[Extracted records]
+++

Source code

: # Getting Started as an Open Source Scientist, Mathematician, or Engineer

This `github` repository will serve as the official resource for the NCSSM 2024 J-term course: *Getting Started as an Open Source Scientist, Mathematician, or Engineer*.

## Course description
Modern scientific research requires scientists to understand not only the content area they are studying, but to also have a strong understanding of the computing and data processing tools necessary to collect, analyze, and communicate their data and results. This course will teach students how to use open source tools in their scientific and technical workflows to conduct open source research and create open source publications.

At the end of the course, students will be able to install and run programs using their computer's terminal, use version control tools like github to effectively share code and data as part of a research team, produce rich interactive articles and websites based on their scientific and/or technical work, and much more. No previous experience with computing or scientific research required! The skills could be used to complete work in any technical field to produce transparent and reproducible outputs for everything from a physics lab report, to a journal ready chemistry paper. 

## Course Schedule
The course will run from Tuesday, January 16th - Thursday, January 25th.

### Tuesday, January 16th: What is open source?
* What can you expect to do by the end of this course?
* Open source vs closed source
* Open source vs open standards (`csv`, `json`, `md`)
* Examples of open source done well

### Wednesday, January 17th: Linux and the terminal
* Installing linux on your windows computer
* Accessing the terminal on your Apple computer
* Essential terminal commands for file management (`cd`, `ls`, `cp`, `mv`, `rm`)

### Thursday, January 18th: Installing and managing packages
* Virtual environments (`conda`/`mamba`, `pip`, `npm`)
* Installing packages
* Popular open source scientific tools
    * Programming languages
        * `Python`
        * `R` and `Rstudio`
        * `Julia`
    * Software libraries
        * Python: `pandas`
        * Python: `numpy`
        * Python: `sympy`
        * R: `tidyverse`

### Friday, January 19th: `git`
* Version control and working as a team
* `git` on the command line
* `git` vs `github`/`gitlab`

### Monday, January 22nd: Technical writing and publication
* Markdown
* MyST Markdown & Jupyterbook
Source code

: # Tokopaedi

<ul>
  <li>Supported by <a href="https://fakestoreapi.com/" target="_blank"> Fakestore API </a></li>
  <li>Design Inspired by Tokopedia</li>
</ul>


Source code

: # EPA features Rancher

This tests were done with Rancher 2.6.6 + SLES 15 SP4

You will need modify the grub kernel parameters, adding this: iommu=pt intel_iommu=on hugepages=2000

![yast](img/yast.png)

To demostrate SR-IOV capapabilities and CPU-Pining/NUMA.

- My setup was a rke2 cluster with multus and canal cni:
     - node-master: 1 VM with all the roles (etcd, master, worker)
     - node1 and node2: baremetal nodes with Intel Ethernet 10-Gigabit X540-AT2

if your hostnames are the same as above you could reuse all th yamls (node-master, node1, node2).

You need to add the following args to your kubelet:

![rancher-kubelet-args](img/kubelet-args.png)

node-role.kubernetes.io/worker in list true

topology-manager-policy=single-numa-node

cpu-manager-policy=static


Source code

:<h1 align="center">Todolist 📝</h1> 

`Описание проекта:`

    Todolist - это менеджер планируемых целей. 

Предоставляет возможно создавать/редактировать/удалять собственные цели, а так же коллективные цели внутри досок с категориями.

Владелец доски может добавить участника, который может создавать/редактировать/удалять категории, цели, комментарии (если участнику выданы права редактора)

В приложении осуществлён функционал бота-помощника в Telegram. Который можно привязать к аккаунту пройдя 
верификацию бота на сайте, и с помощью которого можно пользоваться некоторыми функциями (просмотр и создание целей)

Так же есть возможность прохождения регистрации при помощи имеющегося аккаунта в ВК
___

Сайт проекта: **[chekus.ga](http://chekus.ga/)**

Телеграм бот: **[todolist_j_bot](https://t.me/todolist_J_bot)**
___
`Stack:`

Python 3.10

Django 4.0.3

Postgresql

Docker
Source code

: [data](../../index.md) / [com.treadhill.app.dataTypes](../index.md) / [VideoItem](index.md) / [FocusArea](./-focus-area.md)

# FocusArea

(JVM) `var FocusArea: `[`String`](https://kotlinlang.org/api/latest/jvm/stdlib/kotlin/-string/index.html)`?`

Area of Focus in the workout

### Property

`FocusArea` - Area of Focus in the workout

+++

Aim of the task
This exercise requires the number of lines in the entries holding the word "Started", written alone.

Response area
2